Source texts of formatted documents

+++++

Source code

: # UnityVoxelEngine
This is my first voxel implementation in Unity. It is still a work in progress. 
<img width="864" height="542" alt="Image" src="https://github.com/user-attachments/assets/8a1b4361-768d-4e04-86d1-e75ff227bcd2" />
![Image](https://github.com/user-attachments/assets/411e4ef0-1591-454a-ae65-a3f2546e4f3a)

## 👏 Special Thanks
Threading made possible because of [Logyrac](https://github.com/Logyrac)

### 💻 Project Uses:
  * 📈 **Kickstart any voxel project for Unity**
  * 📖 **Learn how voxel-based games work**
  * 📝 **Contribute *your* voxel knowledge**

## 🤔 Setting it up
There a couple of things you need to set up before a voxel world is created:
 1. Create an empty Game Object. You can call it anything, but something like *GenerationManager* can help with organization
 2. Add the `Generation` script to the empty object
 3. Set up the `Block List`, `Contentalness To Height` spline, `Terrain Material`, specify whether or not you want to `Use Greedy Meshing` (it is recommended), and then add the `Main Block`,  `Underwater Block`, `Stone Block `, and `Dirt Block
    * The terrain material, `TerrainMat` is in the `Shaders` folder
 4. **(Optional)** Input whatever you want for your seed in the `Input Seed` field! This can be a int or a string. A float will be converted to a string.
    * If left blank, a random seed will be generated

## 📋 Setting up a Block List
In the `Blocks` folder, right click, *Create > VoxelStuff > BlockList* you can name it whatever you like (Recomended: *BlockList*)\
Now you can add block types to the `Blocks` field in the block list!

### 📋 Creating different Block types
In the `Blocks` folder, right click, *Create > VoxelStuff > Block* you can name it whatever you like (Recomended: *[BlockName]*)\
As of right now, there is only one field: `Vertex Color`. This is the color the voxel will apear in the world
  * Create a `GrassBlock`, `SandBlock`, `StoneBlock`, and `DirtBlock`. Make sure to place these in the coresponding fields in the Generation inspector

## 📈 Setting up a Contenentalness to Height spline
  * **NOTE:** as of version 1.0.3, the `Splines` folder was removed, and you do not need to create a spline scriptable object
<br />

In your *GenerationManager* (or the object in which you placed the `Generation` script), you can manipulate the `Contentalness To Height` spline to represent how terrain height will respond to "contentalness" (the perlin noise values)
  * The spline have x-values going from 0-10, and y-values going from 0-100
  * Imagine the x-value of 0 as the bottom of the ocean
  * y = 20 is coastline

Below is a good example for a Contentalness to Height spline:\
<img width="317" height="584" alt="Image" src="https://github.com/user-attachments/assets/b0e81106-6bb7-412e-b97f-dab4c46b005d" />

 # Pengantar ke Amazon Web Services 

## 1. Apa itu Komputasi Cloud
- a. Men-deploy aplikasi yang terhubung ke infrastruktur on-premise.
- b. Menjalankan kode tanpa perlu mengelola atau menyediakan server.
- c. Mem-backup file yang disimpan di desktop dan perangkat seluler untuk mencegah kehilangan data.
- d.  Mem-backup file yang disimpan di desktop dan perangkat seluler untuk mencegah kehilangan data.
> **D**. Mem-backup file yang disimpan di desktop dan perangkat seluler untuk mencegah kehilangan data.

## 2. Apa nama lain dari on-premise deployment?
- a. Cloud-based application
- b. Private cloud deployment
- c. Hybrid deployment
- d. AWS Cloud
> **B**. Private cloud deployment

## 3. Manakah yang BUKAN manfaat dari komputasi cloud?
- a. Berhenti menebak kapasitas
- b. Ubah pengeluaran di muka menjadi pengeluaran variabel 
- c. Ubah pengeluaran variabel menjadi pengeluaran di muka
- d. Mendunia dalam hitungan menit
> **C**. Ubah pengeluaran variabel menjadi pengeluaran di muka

+++++

**PROMPT:**
Figure out how many lines of the data above include "seluler", then give the number and nothing more.

**SOLUTION TO THE PROBLEM:**
3